Extracted data entries:
#####
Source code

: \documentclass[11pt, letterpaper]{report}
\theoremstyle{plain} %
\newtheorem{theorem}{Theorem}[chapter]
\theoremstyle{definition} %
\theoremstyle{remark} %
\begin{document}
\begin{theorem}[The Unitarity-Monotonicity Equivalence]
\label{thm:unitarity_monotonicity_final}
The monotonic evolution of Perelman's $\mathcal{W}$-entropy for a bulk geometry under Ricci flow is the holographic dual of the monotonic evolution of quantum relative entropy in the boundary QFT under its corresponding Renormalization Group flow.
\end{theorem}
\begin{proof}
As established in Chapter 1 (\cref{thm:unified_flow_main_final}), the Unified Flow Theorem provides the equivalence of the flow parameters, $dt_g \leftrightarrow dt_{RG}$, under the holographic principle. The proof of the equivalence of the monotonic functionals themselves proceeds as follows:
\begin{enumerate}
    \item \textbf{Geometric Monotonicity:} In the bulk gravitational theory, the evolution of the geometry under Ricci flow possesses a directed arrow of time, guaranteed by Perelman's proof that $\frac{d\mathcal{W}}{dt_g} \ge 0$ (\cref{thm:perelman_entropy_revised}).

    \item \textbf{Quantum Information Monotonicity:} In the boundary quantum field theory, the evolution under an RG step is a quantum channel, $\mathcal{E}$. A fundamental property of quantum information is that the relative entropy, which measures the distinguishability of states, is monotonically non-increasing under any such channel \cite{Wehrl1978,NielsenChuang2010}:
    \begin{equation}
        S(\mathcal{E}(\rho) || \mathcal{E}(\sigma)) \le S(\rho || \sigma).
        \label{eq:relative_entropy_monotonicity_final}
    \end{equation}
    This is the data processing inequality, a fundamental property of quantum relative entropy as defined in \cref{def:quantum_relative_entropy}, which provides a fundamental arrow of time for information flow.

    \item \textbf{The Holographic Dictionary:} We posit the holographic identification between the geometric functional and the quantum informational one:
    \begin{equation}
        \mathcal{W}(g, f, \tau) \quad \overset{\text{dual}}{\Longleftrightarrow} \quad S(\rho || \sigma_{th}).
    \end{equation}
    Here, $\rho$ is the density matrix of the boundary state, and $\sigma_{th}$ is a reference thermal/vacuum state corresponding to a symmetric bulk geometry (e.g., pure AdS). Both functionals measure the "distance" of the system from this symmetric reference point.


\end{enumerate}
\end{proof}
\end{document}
#####
- **Assigned task**: Look at the records above. Copy every line where the string "theoremstyle" occurs.

- **Solution to this task**:
\theoremstyle{plain} %
\theoremstyle{definition} %
\theoremstyle{remark} %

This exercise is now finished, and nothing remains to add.